##### Listed records #####

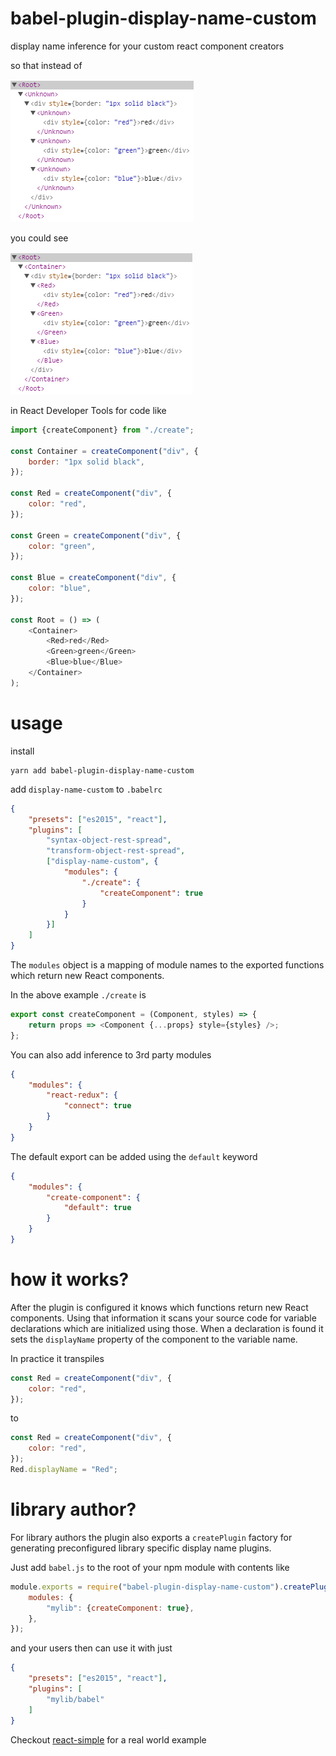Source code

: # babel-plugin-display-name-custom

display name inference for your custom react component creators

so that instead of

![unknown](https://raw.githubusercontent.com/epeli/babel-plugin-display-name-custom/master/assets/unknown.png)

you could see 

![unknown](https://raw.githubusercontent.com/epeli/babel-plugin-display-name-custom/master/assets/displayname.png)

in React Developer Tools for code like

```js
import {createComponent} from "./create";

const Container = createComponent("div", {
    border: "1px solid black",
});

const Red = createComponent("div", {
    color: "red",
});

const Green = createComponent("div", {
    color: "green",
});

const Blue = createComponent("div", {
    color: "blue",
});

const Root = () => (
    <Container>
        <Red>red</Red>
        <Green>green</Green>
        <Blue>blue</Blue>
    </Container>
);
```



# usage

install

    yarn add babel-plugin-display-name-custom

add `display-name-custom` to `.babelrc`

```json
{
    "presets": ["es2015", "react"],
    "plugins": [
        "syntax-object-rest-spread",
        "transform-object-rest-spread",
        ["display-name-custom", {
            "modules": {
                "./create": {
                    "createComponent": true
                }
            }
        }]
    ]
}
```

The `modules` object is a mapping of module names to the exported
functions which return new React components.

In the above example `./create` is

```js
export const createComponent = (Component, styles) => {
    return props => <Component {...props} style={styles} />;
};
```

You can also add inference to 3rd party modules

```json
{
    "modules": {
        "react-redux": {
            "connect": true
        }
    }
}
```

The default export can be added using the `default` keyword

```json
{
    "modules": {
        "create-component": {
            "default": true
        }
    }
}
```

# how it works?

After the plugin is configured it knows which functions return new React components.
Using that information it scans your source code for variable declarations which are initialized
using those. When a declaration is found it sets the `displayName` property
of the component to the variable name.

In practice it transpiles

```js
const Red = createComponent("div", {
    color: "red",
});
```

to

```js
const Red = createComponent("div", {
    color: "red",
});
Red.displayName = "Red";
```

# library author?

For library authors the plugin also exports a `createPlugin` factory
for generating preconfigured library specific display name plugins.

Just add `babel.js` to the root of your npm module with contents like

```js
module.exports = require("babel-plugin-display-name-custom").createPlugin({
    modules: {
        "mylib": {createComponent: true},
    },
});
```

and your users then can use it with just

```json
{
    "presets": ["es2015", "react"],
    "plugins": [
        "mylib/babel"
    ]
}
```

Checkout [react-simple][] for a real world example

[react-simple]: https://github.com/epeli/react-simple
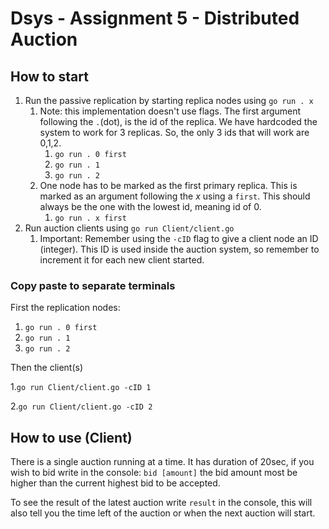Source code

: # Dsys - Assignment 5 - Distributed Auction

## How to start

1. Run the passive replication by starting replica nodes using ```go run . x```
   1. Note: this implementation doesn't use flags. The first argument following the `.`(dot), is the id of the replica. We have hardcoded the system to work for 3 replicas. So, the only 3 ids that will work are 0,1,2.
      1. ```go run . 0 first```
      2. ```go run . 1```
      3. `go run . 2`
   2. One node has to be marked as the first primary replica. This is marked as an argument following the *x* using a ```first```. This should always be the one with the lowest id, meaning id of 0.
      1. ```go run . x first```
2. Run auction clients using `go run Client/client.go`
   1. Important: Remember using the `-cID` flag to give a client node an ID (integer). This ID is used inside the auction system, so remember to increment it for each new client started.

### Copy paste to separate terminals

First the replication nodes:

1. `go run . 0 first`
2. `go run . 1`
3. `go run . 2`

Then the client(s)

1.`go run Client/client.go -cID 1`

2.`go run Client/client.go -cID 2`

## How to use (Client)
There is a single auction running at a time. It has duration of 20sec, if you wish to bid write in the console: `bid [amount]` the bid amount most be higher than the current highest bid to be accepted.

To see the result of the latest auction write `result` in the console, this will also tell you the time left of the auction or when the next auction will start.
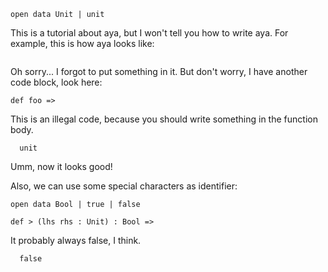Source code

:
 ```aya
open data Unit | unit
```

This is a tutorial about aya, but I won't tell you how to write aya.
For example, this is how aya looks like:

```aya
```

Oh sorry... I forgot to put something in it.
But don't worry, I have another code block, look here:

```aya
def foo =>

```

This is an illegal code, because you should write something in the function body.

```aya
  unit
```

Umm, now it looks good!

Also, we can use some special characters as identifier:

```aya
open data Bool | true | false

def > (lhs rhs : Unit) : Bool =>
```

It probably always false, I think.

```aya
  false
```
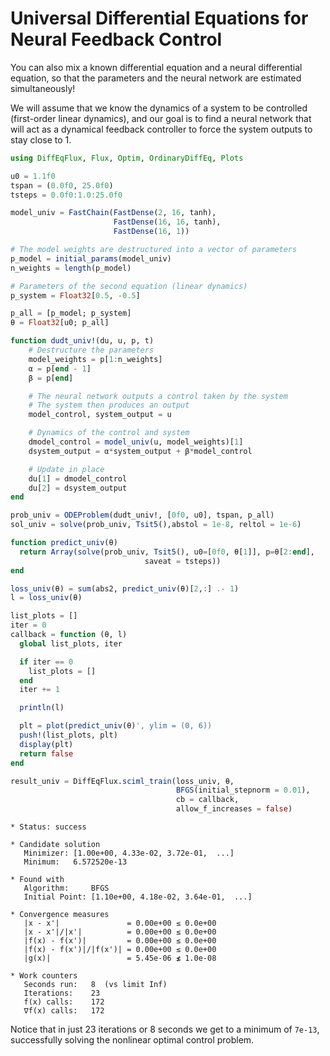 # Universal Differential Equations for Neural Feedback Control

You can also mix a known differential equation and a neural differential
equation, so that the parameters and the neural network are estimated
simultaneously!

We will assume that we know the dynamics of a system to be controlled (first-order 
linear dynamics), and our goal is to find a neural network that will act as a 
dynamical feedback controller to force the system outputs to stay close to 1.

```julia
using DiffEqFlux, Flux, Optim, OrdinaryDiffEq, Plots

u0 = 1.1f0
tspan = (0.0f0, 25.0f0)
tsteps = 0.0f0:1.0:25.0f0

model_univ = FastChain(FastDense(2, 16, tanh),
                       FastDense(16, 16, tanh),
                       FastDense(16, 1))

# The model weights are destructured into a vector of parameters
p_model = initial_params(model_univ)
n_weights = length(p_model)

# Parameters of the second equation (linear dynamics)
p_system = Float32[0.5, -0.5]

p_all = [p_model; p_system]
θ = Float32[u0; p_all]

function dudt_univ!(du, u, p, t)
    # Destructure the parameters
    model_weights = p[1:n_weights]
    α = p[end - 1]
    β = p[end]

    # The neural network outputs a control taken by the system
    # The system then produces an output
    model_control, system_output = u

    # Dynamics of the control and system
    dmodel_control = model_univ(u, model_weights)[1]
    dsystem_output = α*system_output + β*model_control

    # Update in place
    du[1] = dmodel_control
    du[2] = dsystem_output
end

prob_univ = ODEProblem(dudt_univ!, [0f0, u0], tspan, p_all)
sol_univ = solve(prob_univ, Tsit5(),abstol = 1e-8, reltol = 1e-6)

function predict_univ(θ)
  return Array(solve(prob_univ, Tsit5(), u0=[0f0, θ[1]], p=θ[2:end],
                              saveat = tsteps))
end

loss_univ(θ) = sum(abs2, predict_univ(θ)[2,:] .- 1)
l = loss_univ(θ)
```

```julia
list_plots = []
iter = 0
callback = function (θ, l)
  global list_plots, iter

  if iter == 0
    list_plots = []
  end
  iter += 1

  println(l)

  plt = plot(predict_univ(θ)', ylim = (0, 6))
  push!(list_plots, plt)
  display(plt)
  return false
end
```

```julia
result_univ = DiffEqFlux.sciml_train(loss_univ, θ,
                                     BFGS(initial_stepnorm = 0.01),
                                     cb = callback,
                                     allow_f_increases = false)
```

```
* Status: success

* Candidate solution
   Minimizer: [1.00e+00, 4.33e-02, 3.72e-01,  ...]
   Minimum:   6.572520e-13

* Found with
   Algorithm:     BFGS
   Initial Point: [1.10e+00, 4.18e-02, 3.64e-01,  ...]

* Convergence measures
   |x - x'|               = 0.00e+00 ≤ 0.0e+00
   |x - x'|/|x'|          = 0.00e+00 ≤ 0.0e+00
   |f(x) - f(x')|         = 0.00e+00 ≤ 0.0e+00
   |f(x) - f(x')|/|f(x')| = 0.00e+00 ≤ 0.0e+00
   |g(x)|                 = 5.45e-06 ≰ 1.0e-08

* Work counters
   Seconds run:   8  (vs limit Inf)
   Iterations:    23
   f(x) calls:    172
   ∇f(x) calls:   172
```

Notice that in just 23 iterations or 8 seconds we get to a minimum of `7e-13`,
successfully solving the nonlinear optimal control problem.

#####

Problem to solve – Read the entries and show each line that mentions "Container".

The completed task –
const Container = createComponent("div", {
    <Container>
    </Container>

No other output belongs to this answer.